● **About this task**
Your task is to give the records again exactly. Leave each picture out.

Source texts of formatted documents

▬▬▬▬▬▬

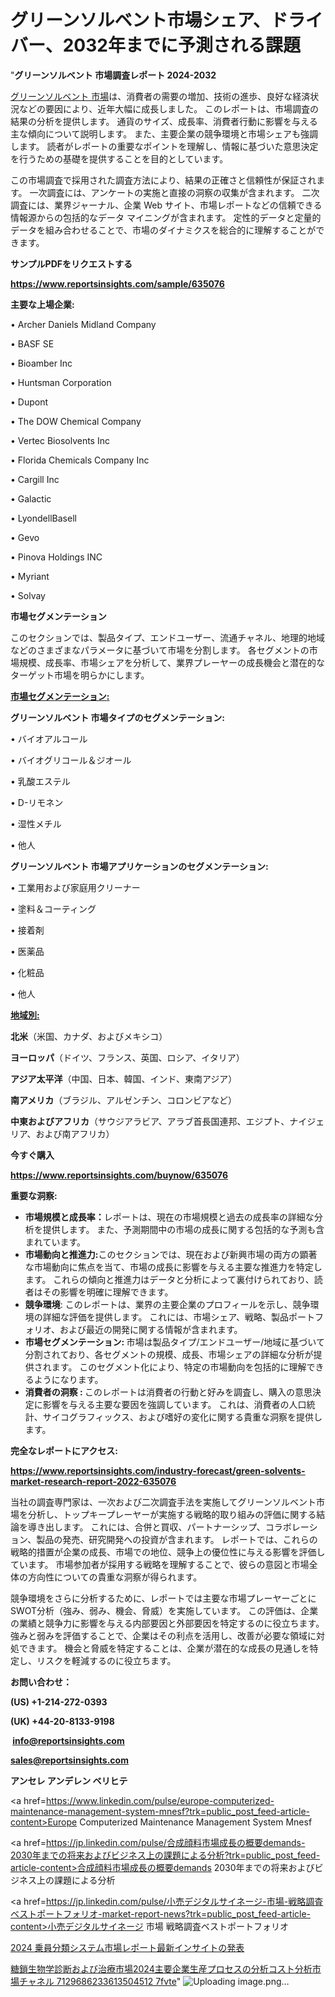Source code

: # グリーンソルベント市場シェア、ドライバー、2032年までに予測される課題

"<strong>グリーンソルベント 市場調査レポート 2024-2032</strong>

<a href=https://www.reportsinsights.com/sample/635076>グリーンソルベント 市場</a>は、消費者の需要の増加、技術の進歩、良好な経済状況などの要因により、近年大幅に成長しました。 このレポートは、市場調査の結果の分析を提供します。 通貨のサイズ、成長率、消費者行動に影響を与える主な傾向について説明します。 また、主要企業の競争環境と市場シェアも強調します。 読者がレポートの重要なポイントを理解し、情報に基づいた意思決定を行うための基礎を提供することを目的としています。

この市場調査で採用された調査方法により、結果の正確さと信頼性が保証されます。 一次調査には、アンケートの実施と直接の洞察の収集が含まれます。 二次調査には、業界ジャーナル、企業 Web サイト、市場レポートなどの信頼できる情報源からの包括的なデータ マイニングが含まれます。 定性的データと定量的データを組み合わせることで、市場のダイナミクスを総合的に理解することができます。

<strong><b>サンプルPDFをリクエストする</b></strong>

<a href=https://www.reportsinsights.com/sample/635076><strong><u>https://www.reportsinsights.com/sample/635076</u></strong></a>

<strong>主要な上場企業:</strong>

• Archer Daniels Midland Company

• BASF SE

• Bioamber Inc

• Huntsman Corporation

• Dupont

• The DOW Chemical Company

• Vertec Biosolvents Inc

• Florida Chemicals Company Inc

• Cargill Inc

• Galactic

• LyondellBasell

• Gevo

• Pinova Holdings INC

• Myriant

• Solvay

<strong>市場セグメンテーション</strong>

このセクションでは、製品タイプ、エンドユーザー、流通チャネル、地理的地域などのさまざまなパラメータに基づいて市場を分割します。 各セグメントの市場規模、成長率、市場シェアを分析して、業界プレーヤーの成長機会と潜在的なターゲット市場を明らかにします。

<strong><u>市場セグメンテーション</u></strong><strong><u>:</u></strong>

<strong>グリーンソルベント 市場タイプのセグメンテーション:</strong>

• バイオアルコール

• バイオグリコール＆ジオール

• 乳酸エステル

• D-リモネン

• 湿性メチル

• 他人

<strong>グリーンソルベント 市場アプリケーションのセグメンテーション:</strong>

• 工業用および家庭用クリーナー

• 塗料＆コーティング

• 接着剤

• 医薬品

• 化粧品

• 他人

<strong><u>地域別</u></strong><strong><u>:</u></strong>

<strong>北米</strong>（米国、カナダ、およびメキシコ）

<strong>ヨーロッパ</strong>（ドイツ、フランス、英国、ロシア、イタリア）

<strong>アジア太平洋</strong>（中国、日本、韓国、インド、東南アジア）

<strong>南アメリカ</strong>（ブラジル、アルゼンチン、コロンビアなど）

<strong>中東およびアフリカ</strong>（サウジアラビア、アラブ首長国連邦、エジプト、ナイジェリア、および南アフリカ）

<strong>今すぐ購入</strong>

<a href=https://www.reportsinsights.com/buynow/635076><strong><u>https://www.reportsinsights.com/buynow/635076</u></strong></a>

<strong>重要な洞察:</strong>
<ul>
  <li><strong>市場規模と成長率：</strong>レポートは、現在の市場規模と過去の成長率の詳細な分析を提供します。 また、予測期間中の市場の成長に関する包括的な予測も含まれています。</li>
  <li><strong>市場動向と推進力:</strong>このセクションでは、現在および新興市場の両方の顕著な市場動向に焦点を当て、市場の成長に影響を与える主要な推進力を特定します。 これらの傾向と推進力はデータと分析によって裏付けられており、読者はその影響を明確に理解できます。</li>
  <li><strong>競争環境</strong>: このレポートは、業界の主要企業のプロフィールを示し、競争環境の詳細な評価を提供します。 これには、市場シェア、戦略、製品ポートフォリオ、および最近の開発に関する情報が含まれます。</li>
  <li><strong>市場セグメンテーション: </strong>市場は製品タイプ/エンドユーザー/地域に基づいて分割されており、各セグメントの規模、成長、市場シェアの詳細な分析が提供されます。 このセグメント化により、特定の市場動向を包括的に理解できるようになります。</li>
  <li><strong>消費者の洞察 : </strong>このレポートは消費者の行動と好みを調査し、購入の意思決定に影響を与える主要な要因を強調しています。 これは、消費者の人口統計、サイコグラフィックス、および嗜好の変化に関する貴重な洞察を提供します。</li>
</ul>
<strong>完全なレポートにアクセス:</strong>

<a href=https://www.reportsinsights.com/industry-forecast/green-solvents-market-research-report-2022-635076><strong><u><b>https://www.reportsinsights.com/industry-forecast/green-solvents-market-research-report-2022-635076</b></u></strong></a>

当社の調査専門家は、一次および二次調査手法を実施してグリーンソルベント市場を分析し、トップキープレーヤーが実施する戦略的取り組みの評価に関する結論を導き出します。 これには、合併と買収、パートナーシップ、コラボレーション、製品の発売、研究開発への投資が含まれます。 レポートでは、これらの戦略的措置が企業の成長、市場での地位、競争上の優位性に与える影響を評価しています。 市場参加者が採用する戦略を理解することで、彼らの意図と市場全体の方向性についての貴重な洞察が得られます。

競争環境をさらに分析するために、レポートでは主要な市場プレーヤーごとにSWOT分析（強み、弱み、機会、脅威）を実施しています。 この評価は、企業の業績と競争力に影響を与える内部要因と外部要因を特定するのに役立ちます。 強みと弱みを評価することで、企業はその利点を活用し、改善が必要な領域に対処できます。 機会と脅威を特定することは、企業が潜在的な成長の見通しを特定し、リスクを軽減するのに役立ちます。

<strong>お問い合わせ：</strong>

<strong>(US) +1-214-272-0393</strong>

<strong>(UK) +44-20-8133-9198</strong>

<strong> </strong><a href=info@reportsinsights.com><strong><u>info@reportsinsights.com</u></strong></a>

<a href=sales@reportsinsights.com><strong><u>sales@reportsinsights.com</u></strong></a>

<strong>アンセレ アンデレン ベリヒテ</strong>

<a href=https://www.linkedin.com/pulse/europe-computerized-maintenance-management-system-mnesf?trk=public_post_feed-article-content>Europe Computerized Maintenance Management System Mnesf</a>

<a href=https://jp.linkedin.com/pulse/合成顔料市場成長の概要demands-2030年までの将来およびビジネス上の課題による分析?trk=public_post_feed-article-content>合成顔料市場成長の概要demands 2030年までの将来およびビジネス上の課題による分析</a>

<a href=https://jp.linkedin.com/pulse/小売デジタルサイネージ-市場-戦略調査ベストポートフォリオ-market-report-news?trk=public_post_feed-article-content>小売デジタルサイネージ 市場 戦略調査ベストポートフォリオ</a>

<a href=https://www.linkedin.com/pulse/2024-乗員分類システム市場レポート最新インサイトの発表-reportsinsights-pvt-ltd/>2024 乗員分類システム市場レポート最新インサイトの発表</a>

<a href=https://www.linkedin.com/pulse/糖鎖生物学診断および治療市場2024主要企業生産プロセスの分析コスト分析市場チャネル-7129686233613504512-7fvte/>糖鎖生物学診断および治療市場2024主要企業生産プロセスの分析コスト分析市場チャネル 7129686233613504512 7fvte</a>"
![Uploading image.png…]()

▬▬▬▬▬▬

● **Response for this exercise**
Source code

: # グリーンソルベント市場シェア、ドライバー、2032年までに予測される課題

"<strong>グリーンソルベント 市場調査レポート 2024-2032</strong>

<a href=https://www.reportsinsights.com/sample/635076>グリーンソルベント 市場</a>は、消費者の需要の増加、技術の進歩、良好な経済状況などの要因により、近年大幅に成長しました。 このレポートは、市場調査の結果の分析を提供します。 通貨のサイズ、成長率、消費者行動に影響を与える主な傾向について説明します。 また、主要企業の競争環境と市場シェアも強調します。 読者がレポートの重要なポイントを理解し、情報に基づいた意思決定を行うための基礎を提供することを目的としています。

この市場調査で採用された調査方法により、結果の正確さと信頼性が保証されます。 一次調査には、アンケートの実施と直接の洞察の収集が含まれます。 二次調査には、業界ジャーナル、企業 Web サイト、市場レポートなどの信頼できる情報源からの包括的なデータ マイニングが含まれます。 定性的データと定量的データを組み合わせることで、市場のダイナミクスを総合的に理解することができます。

<strong><b>サンプルPDFをリクエストする</b></strong>

<a href=https://www.reportsinsights.com/sample/635076><strong><u>https://www.reportsinsights.com/sample/635076</u></strong></a>

<strong>主要な上場企業:</strong>

• Archer Daniels Midland Company

• BASF SE

• Bioamber Inc

• Huntsman Corporation

• Dupont

• The DOW Chemical Company

• Vertec Biosolvents Inc

• Florida Chemicals Company Inc

• Cargill Inc

• Galactic

• LyondellBasell

• Gevo

• Pinova Holdings INC

• Myriant

• Solvay

<strong>市場セグメンテーション</strong>

このセクションでは、製品タイプ、エンドユーザー、流通チャネル、地理的地域などのさまざまなパラメータに基づいて市場を分割します。 各セグメントの市場規模、成長率、市場シェアを分析して、業界プレーヤーの成長機会と潜在的なターゲット市場を明らかにします。

<strong><u>市場セグメンテーション</u></strong><strong><u>:</u></strong>

<strong>グリーンソルベント 市場タイプのセグメンテーション:</strong>

• バイオアルコール

• バイオグリコール＆ジオール

• 乳酸エステル

• D-リモネン

• 湿性メチル

• 他人

<strong>グリーンソルベント 市場アプリケーションのセグメンテーション:</strong>

• 工業用および家庭用クリーナー

• 塗料＆コーティング

• 接着剤

• 医薬品

• 化粧品

• 他人

<strong><u>地域別</u></strong><strong><u>:</u></strong>

<strong>北米</strong>（米国、カナダ、およびメキシコ）

<strong>ヨーロッパ</strong>（ドイツ、フランス、英国、ロシア、イタリア）

<strong>アジア太平洋</strong>（中国、日本、韓国、インド、東南アジア）

<strong>南アメリカ</strong>（ブラジル、アルゼンチン、コロンビアなど）

<strong>中東およびアフリカ</strong>（サウジアラビア、アラブ首長国連邦、エジプト、ナイジェリア、および南アフリカ）

<strong>今すぐ購入</strong>

<a href=https://www.reportsinsights.com/buynow/635076><strong><u>https://www.reportsinsights.com/buynow/635076</u></strong></a>

<strong>重要な洞察:</strong>
<ul>
  <li><strong>市場規模と成長率：</strong>レポートは、現在の市場規模と過去の成長率の詳細な分析を提供します。 また、予測期間中の市場の成長に関する包括的な予測も含まれています。</li>
  <li><strong>市場動向と推進力:</strong>このセクションでは、現在および新興市場の両方の顕著な市場動向に焦点を当て、市場の成長に影響を与える主要な推進力を特定します。 これらの傾向と推進力はデータと分析によって裏付けられており、読者はその影響を明確に理解できます。</li>
  <li><strong>競争環境</strong>: このレポートは、業界の主要企業のプロフィールを示し、競争環境の詳細な評価を提供します。 これには、市場シェア、戦略、製品ポートフォリオ、および最近の開発に関する情報が含まれます。</li>
  <li><strong>市場セグメンテーション: </strong>市場は製品タイプ/エンドユーザー/地域に基づいて分割されており、各セグメントの規模、成長、市場シェアの詳細な分析が提供されます。 このセグメント化により、特定の市場動向を包括的に理解できるようになります。</li>
  <li><strong>消費者の洞察 : </strong>このレポートは消費者の行動と好みを調査し、購入の意思決定に影響を与える主要な要因を強調しています。 これは、消費者の人口統計、サイコグラフィックス、および嗜好の変化に関する貴重な洞察を提供します。</li>
</ul>
<strong>完全なレポートにアクセス:</strong>

<a href=https://www.reportsinsights.com/industry-forecast/green-solvents-market-research-report-2022-635076><strong><u><b>https://www.reportsinsights.com/industry-forecast/green-solvents-market-research-report-2022-635076</b></u></strong></a>

当社の調査専門家は、一次および二次調査手法を実施してグリーンソルベント市場を分析し、トップキープレーヤーが実施する戦略的取り組みの評価に関する結論を導き出します。 これには、合併と買収、パートナーシップ、コラボレーション、製品の発売、研究開発への投資が含まれます。 レポートでは、これらの戦略的措置が企業の成長、市場での地位、競争上の優位性に与える影響を評価しています。 市場参加者が採用する戦略を理解することで、彼らの意図と市場全体の方向性についての貴重な洞察が得られます。

競争環境をさらに分析するために、レポートでは主要な市場プレーヤーごとにSWOT分析（強み、弱み、機会、脅威）を実施しています。 この評価は、企業の業績と競争力に影響を与える内部要因と外部要因を特定するのに役立ちます。 強みと弱みを評価することで、企業はその利点を活用し、改善が必要な領域に対処できます。 機会と脅威を特定することは、企業が潜在的な成長の見通しを特定し、リスクを軽減するのに役立ちます。

<strong>お問い合わせ：</strong>

<strong>(US) +1-214-272-0393</strong>

<strong>(UK) +44-20-8133-9198</strong>

<strong> </strong><a href=info@reportsinsights.com><strong><u>info@reportsinsights.com</u></strong></a>

<a href=sales@reportsinsights.com><strong><u>sales@reportsinsights.com</u></strong></a>

<strong>アンセレ アンデレン ベリヒテ</strong>

<a href=https://www.linkedin.com/pulse/europe-computerized-maintenance-management-system-mnesf?trk=public_post_feed-article-content>Europe Computerized Maintenance Management System Mnesf</a>

<a href=https://jp.linkedin.com/pulse/合成顔料市場成長の概要demands-2030年までの将来およびビジネス上の課題による分析?trk=public_post_feed-article-content>合成顔料市場成長の概要demands 2030年までの将来およびビジネス上の課題による分析</a>

<a href=https://jp.linkedin.com/pulse/小売デジタルサイネージ-市場-戦略調査ベストポートフォリオ-market-report-news?trk=public_post_feed-article-content>小売デジタルサイネージ 市場 戦略調査ベストポートフォリオ</a>

<a href=https://www.linkedin.com/pulse/2024-乗員分類システム市場レポート最新インサイトの発表-reportsinsights-pvt-ltd/>2024 乗員分類システム市場レポート最新インサイトの発表</a>

<a href=https://www.linkedin.com/pulse/糖鎖生物学診断および治療市場2024主要企業生産プロセスの分析コスト分析市場チャネル-7129686233613504512-7fvte/>糖鎖生物学診断および治療市場2024主要企業生産プロセスの分析コスト分析市場チャネル 7129686233613504512 7fvte</a>"
![Uploading image.png…]()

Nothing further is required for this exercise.